◆ Problem requirements
The word "filtros" may appear in some lines of the data; copy every such line.

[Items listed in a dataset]
⟨

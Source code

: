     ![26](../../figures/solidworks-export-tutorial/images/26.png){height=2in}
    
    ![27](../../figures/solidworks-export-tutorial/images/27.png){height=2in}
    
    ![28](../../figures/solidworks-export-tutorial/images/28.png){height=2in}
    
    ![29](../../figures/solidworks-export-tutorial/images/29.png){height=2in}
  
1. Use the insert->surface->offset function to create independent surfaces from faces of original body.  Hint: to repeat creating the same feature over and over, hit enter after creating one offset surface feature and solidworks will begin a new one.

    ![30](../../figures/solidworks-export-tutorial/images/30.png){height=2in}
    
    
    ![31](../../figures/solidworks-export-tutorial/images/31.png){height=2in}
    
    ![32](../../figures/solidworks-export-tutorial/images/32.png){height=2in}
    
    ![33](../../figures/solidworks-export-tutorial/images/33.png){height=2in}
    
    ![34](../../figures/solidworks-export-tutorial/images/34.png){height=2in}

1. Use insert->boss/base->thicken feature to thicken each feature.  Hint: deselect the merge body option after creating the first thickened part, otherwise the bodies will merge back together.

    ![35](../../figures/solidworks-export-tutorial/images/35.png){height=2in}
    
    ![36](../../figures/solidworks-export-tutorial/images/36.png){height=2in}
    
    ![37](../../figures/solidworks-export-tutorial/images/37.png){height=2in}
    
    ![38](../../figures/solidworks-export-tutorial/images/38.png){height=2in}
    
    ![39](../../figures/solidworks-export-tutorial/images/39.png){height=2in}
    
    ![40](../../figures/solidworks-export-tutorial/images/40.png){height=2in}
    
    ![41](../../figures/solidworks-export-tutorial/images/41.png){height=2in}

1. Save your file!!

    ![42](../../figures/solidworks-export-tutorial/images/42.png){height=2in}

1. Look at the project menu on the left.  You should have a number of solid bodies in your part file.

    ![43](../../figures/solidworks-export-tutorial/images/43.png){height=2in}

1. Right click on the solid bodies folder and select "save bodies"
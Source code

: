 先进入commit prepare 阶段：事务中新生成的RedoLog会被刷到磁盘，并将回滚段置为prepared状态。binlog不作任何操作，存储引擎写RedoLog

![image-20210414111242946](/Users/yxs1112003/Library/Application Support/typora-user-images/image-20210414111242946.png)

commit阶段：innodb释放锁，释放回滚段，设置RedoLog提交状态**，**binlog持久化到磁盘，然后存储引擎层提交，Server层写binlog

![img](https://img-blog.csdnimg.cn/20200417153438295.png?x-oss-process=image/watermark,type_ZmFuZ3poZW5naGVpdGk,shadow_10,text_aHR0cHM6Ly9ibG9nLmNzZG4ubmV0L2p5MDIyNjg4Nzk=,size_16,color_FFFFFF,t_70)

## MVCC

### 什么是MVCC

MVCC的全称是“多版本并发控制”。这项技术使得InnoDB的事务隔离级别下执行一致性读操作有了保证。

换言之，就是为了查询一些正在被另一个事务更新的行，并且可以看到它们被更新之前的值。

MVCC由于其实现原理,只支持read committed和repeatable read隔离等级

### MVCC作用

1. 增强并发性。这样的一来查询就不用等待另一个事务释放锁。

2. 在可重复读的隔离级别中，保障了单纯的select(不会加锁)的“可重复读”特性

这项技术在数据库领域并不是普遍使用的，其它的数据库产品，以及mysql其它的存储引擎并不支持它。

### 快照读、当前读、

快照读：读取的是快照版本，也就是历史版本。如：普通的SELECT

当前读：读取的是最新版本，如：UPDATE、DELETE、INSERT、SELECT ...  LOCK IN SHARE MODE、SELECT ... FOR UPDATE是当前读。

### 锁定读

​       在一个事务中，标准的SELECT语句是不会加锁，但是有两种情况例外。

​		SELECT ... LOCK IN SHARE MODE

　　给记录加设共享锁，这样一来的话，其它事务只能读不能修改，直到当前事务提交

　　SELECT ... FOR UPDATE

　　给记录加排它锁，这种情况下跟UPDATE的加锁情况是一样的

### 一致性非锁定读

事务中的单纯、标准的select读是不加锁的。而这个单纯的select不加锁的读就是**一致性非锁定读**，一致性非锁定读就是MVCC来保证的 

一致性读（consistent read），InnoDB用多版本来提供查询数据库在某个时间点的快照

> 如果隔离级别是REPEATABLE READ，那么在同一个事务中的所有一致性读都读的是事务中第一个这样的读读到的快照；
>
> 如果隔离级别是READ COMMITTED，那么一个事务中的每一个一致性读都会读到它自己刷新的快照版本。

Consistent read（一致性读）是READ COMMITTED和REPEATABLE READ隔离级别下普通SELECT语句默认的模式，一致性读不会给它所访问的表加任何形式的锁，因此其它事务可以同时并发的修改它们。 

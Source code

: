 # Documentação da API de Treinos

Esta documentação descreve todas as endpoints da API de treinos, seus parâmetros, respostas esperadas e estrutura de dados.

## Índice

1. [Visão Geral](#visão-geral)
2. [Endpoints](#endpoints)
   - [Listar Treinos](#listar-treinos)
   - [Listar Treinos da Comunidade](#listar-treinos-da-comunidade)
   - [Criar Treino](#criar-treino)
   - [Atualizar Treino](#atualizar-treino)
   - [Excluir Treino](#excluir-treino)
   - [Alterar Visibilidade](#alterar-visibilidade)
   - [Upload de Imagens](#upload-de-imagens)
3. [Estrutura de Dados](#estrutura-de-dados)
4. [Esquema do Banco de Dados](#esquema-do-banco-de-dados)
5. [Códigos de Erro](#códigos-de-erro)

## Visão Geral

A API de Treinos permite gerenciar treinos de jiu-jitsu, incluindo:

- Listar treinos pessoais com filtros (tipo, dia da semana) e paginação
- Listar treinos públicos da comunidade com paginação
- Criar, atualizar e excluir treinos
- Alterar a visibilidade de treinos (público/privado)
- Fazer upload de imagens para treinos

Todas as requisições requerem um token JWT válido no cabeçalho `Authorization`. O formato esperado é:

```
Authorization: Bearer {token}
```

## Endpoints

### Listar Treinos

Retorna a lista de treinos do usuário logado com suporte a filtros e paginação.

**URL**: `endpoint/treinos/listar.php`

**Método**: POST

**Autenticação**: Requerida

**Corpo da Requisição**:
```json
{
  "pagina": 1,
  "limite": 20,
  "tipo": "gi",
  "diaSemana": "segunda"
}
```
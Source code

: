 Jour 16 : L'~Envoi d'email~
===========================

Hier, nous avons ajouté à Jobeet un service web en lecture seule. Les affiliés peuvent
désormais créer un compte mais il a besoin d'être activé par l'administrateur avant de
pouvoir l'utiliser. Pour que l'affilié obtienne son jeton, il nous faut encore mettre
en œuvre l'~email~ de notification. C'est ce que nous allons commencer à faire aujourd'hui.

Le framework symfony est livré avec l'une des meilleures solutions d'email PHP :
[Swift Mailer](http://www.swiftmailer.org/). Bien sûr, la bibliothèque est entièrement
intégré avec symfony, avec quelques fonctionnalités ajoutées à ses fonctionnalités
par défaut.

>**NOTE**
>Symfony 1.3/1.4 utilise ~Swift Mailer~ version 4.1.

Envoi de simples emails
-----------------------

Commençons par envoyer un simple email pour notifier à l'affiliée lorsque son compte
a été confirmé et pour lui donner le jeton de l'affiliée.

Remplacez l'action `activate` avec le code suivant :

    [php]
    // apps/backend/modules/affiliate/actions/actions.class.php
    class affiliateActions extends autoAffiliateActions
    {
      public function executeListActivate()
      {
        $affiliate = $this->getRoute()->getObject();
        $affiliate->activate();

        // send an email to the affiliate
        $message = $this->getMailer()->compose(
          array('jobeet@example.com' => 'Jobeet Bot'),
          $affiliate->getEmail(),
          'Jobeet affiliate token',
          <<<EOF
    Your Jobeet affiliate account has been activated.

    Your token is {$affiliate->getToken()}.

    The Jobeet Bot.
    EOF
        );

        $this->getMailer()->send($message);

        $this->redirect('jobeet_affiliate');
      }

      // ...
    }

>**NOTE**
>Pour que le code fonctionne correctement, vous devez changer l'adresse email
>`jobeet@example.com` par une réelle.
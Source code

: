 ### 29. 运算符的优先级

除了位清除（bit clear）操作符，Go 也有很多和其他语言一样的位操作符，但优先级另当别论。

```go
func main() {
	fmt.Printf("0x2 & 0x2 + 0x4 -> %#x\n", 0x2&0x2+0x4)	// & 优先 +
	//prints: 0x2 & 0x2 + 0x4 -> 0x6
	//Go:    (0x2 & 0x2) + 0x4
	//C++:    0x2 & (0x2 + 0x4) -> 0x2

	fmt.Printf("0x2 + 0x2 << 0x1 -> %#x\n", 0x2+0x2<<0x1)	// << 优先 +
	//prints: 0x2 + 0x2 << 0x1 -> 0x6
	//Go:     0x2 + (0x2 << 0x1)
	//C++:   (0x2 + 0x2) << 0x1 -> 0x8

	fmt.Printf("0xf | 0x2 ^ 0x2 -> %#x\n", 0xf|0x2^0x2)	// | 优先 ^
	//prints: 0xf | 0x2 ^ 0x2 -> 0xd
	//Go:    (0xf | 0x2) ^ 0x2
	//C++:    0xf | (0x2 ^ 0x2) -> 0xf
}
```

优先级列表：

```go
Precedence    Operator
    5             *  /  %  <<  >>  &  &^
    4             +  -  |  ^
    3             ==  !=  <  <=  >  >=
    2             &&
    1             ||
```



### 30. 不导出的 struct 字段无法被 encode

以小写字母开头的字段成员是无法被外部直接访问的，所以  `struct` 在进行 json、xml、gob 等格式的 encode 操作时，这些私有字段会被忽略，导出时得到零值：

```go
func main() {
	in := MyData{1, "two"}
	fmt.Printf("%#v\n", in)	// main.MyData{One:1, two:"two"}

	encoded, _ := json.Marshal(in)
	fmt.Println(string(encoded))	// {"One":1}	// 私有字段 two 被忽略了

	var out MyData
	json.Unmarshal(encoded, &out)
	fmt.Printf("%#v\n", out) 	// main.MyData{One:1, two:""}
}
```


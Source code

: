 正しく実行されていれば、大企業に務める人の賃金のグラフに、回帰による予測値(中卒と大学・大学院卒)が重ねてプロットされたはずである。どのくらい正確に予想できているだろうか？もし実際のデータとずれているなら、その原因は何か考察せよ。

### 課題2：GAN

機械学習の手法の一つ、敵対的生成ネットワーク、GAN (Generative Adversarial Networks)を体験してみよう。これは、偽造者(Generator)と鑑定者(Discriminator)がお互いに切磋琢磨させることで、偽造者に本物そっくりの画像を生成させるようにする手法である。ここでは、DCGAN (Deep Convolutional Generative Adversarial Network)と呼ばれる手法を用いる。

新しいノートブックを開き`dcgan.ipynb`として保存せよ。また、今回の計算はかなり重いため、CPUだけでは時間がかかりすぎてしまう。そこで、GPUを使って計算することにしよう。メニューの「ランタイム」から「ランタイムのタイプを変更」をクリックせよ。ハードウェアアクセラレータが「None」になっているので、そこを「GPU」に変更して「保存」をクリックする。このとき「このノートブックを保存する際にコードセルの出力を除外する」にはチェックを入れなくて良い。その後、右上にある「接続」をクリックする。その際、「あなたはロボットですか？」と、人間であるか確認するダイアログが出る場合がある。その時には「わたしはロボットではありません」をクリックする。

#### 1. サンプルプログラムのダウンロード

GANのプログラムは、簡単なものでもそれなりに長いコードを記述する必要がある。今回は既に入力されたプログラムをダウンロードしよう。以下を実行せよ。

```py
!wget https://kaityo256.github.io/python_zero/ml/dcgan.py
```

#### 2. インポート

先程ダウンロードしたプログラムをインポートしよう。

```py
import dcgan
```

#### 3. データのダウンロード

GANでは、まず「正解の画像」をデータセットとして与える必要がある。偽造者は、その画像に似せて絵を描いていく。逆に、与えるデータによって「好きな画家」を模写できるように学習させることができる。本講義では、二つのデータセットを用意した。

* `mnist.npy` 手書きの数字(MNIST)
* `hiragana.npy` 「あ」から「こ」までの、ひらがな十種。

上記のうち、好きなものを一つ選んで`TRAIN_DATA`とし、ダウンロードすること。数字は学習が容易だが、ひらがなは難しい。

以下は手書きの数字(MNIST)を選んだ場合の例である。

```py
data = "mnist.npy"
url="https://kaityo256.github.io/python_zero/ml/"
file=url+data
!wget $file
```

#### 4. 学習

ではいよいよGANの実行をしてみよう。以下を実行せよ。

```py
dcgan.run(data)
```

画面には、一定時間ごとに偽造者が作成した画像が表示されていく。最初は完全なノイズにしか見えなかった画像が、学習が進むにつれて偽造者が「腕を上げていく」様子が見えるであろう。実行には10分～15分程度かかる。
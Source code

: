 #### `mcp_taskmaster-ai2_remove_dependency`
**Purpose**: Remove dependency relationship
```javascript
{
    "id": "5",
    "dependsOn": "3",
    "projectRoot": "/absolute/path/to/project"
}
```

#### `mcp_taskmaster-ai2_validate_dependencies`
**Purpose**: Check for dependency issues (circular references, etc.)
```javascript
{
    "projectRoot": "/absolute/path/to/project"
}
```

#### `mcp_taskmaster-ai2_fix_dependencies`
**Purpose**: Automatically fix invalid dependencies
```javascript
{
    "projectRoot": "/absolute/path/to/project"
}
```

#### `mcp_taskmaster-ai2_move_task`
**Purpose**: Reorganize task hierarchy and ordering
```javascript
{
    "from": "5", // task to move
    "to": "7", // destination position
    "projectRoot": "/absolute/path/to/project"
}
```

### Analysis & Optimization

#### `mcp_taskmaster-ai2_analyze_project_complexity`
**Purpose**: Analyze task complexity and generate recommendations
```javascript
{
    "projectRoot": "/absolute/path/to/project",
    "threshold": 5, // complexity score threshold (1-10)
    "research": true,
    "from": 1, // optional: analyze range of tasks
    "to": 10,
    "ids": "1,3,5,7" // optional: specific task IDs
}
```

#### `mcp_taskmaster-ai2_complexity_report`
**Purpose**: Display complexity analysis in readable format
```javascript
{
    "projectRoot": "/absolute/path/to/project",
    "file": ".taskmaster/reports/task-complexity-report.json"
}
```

⟩

◆ Response below
- Listar treinos pessoais com filtros (tipo, dia da semana) e paginação
Retorna a lista de treinos do usuário logado com suporte a filtros e paginação.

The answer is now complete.